TTCs in Israel are of greater importance to the academic institutions in which they work than to TTCs working in academic institutions in other countries, such as the United States or Europe. This is because academic institutions in Israel rely more heavily on the income generated by the TTC than academic institutions abroad (which are therefore often referred to as technology transfer institutes rather than companies).

Therefore, it is important to know the rules by which TTC operates in Israel and the correct way to approach these companies in order to maximize the agreements signed with them.

Two years ago, Israel’s Central Bureau of Statistics conducted a survey on TTC. According to the study, the TTC reported 989 invention discoveries in 2020 and filed new patent applications for about 656 of them.

The most common way to commercialize technology is through licensing agreements. In 2020, the TTC and outside companies signed about 550 new license agreements. TTC’s income from sales of intellectual property, from royalties from sales of technology, from the grant of options for technology, from license fees, from dividends arising from ownership of start-up companies, from proceeds from the sale of start-up companies, etc.— a total of around ILS 1.3 billion in 2019.
License agreements embody the consent of intellectual property owners and licensors (in this case, the academic institutions that TTC represents) to the licensee’s use of the intellectual property. This is in exchange for payment and an agreement to continue developing the technology.

The license allows the licensee to use the technology expressed in the patent and related know-how for the purposes of completing research, developing products, starting serial production of products and, of course, selling the products and any other commercial use of them.

Content of the license agreement

1. Nature of the License:
The key elements of a license agreement are the subject matter of the license, what can be done with it, and in what areas. The license agreement also contains answers to the following questions:

– Is the license only for patents or does it also cover the know-how gained in the development of the patented technology?

– Is this a general license or is it limited to a certain scientific field or to certain types of products?
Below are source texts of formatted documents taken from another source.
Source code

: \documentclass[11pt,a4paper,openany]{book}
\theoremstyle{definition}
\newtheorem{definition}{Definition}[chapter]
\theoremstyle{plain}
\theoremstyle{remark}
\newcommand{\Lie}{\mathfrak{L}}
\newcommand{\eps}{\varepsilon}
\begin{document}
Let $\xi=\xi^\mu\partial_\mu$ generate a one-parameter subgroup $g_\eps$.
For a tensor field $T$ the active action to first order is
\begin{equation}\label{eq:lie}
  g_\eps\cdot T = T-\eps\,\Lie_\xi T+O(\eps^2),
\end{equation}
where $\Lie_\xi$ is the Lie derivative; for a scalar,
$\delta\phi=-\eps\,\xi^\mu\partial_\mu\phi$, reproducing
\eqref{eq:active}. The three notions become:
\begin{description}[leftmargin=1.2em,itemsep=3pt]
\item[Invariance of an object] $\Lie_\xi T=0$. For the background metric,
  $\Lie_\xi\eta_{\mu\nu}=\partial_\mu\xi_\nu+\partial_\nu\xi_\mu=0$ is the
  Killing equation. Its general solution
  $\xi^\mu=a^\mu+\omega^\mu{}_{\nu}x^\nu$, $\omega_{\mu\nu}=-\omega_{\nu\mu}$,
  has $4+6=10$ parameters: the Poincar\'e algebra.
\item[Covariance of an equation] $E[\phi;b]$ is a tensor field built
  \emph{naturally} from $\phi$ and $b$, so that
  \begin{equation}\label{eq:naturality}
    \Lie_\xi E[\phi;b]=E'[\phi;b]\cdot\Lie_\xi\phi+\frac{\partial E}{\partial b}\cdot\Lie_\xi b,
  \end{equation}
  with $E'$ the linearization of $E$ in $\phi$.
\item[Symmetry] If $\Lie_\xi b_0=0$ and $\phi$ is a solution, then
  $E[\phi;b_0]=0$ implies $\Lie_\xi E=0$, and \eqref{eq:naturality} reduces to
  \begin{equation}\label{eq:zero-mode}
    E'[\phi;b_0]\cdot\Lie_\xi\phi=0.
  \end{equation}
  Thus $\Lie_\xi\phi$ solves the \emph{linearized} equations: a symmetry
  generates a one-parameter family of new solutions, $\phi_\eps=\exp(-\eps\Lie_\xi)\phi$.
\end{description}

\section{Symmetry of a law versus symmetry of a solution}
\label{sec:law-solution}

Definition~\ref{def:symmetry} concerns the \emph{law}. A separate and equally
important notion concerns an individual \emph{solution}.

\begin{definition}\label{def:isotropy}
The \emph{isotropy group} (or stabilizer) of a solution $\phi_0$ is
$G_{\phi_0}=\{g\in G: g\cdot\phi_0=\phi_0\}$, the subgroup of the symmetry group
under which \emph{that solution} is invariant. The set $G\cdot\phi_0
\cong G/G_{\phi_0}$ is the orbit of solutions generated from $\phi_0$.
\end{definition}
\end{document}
– In which territories is the license issued – worldwide, in certain regions or in certain countries?

– Is this an exclusive or non-exclusive license? If non-exclusive, to which fields does it apply and does it allow sublicensing?

– If sublicensing is permitted, is it permitted solely for the purpose of product development, or is sublicensing also permitted for manufacturing and marketing, and perhaps for additional product development?
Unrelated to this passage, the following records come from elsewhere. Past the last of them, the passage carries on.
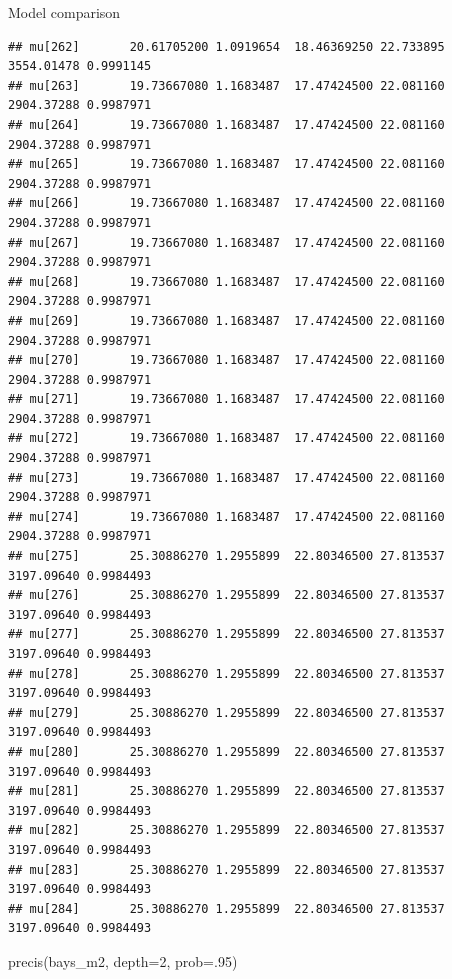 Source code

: \documentclass[
  ignorenonframetext,
]{beamer}
\newenvironment{Shaded}{\begin{snugshade}}{\end{snugshade}}
\newcommand{\AttributeTok}[1]{\textcolor[rgb]{0.77,0.63,0.00}{#1}}
\newcommand{\DecValTok}[1]{\textcolor[rgb]{0.00,0.00,0.81}{#1}}
\newcommand{\FunctionTok}[1]{\textcolor[rgb]{0.00,0.00,0.00}{#1}}
\newcommand{\NormalTok}[1]{#1}
\begin{document}
\begin{frame}[fragile]{Model comparison}
\begin{verbatim}
## mu[262]       20.61705200 1.0919654  18.46369250 22.733895 3554.01478 0.9991145
## mu[263]       19.73667080 1.1683487  17.47424500 22.081160 2904.37288 0.9987971
## mu[264]       19.73667080 1.1683487  17.47424500 22.081160 2904.37288 0.9987971
## mu[265]       19.73667080 1.1683487  17.47424500 22.081160 2904.37288 0.9987971
## mu[266]       19.73667080 1.1683487  17.47424500 22.081160 2904.37288 0.9987971
## mu[267]       19.73667080 1.1683487  17.47424500 22.081160 2904.37288 0.9987971
## mu[268]       19.73667080 1.1683487  17.47424500 22.081160 2904.37288 0.9987971
## mu[269]       19.73667080 1.1683487  17.47424500 22.081160 2904.37288 0.9987971
## mu[270]       19.73667080 1.1683487  17.47424500 22.081160 2904.37288 0.9987971
## mu[271]       19.73667080 1.1683487  17.47424500 22.081160 2904.37288 0.9987971
## mu[272]       19.73667080 1.1683487  17.47424500 22.081160 2904.37288 0.9987971
## mu[273]       19.73667080 1.1683487  17.47424500 22.081160 2904.37288 0.9987971
## mu[274]       19.73667080 1.1683487  17.47424500 22.081160 2904.37288 0.9987971
## mu[275]       25.30886270 1.2955899  22.80346500 27.813537 3197.09640 0.9984493
## mu[276]       25.30886270 1.2955899  22.80346500 27.813537 3197.09640 0.9984493
## mu[277]       25.30886270 1.2955899  22.80346500 27.813537 3197.09640 0.9984493
## mu[278]       25.30886270 1.2955899  22.80346500 27.813537 3197.09640 0.9984493
## mu[279]       25.30886270 1.2955899  22.80346500 27.813537 3197.09640 0.9984493
## mu[280]       25.30886270 1.2955899  22.80346500 27.813537 3197.09640 0.9984493
## mu[281]       25.30886270 1.2955899  22.80346500 27.813537 3197.09640 0.9984493
## mu[282]       25.30886270 1.2955899  22.80346500 27.813537 3197.09640 0.9984493
## mu[283]       25.30886270 1.2955899  22.80346500 27.813537 3197.09640 0.9984493
## mu[284]       25.30886270 1.2955899  22.80346500 27.813537 3197.09640 0.9984493
\end{verbatim}

\begin{Shaded}
\begin{Highlighting}[]
\FunctionTok{precis}\NormalTok{(bays\_m2, }\AttributeTok{depth=}\DecValTok{2}\NormalTok{, }\AttributeTok{prob=}\NormalTok{.}\DecValTok{95}\NormalTok{)}
\end{Highlighting}
\end{Shaded}


\end{frame}
\end{document}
When the license agreement also includes an agreement to continue the development of the technology, it specifies the development plan, the required financial investment, the development schedule and the consequences if the development fails.
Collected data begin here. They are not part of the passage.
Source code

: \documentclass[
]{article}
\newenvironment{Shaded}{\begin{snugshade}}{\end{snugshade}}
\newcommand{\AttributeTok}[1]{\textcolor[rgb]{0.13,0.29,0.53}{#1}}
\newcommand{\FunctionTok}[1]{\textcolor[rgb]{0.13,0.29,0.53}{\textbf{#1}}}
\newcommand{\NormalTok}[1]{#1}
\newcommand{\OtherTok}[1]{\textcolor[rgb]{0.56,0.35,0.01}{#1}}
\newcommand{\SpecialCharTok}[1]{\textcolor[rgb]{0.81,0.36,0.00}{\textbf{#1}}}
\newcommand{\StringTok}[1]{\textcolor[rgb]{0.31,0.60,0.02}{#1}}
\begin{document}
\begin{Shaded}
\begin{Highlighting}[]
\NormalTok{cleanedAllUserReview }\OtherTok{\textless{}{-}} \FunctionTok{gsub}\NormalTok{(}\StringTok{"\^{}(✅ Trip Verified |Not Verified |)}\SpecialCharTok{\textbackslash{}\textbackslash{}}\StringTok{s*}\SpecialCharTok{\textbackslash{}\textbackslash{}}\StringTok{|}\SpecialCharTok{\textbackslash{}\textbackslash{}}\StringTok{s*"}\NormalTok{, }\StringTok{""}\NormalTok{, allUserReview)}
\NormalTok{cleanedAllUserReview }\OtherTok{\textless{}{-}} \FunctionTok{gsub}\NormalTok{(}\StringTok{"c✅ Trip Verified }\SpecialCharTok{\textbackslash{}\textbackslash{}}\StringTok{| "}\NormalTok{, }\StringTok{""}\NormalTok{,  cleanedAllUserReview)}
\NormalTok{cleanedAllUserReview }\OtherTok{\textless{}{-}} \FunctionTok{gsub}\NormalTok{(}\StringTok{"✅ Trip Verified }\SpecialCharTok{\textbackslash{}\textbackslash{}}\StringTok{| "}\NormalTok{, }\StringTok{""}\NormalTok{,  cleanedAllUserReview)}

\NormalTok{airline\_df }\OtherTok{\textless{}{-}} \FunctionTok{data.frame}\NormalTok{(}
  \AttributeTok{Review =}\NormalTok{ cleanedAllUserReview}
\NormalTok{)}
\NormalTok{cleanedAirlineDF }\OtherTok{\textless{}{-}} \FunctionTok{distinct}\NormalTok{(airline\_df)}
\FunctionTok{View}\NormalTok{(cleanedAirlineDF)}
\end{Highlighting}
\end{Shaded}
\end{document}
2. The economic value of the license:

– What is the amount of the royalty and the duration of the royalty payments? (See the article “How much is your invention worth?”)

– What is the payment method – annual license fee or payment upon reaching development, commercial or financial milestones?

– What are the payment terms regarding sublicensing?

– Does the licensee give the right to receive shares in it (under certain circumstances)?

The financial terms also include an obligation of the licensee to fund the patent costs of the technology that is the subject of the license agreement, usually from the start date of the patent processing, even if the patent registration is done before the license is granted.

Additional matters in the agreement

The license agreement should also address and regulate additional issues that are relevant to almost all types of licenses:

– The periods of the license and of the obligation to pay royalties, which usually last for the entire term of the patent.

– Responsibility for maintaining the patents for which a license is issued, for patent protection and for making decisions regarding patents.

– The reports that the licensee must issue to the licensor and the records that the licensee must keep.

– Confidentiality and publication options, including whether academic publications are eligible.

– Issues such as liability, termination of contract and post-termination agreements, etc.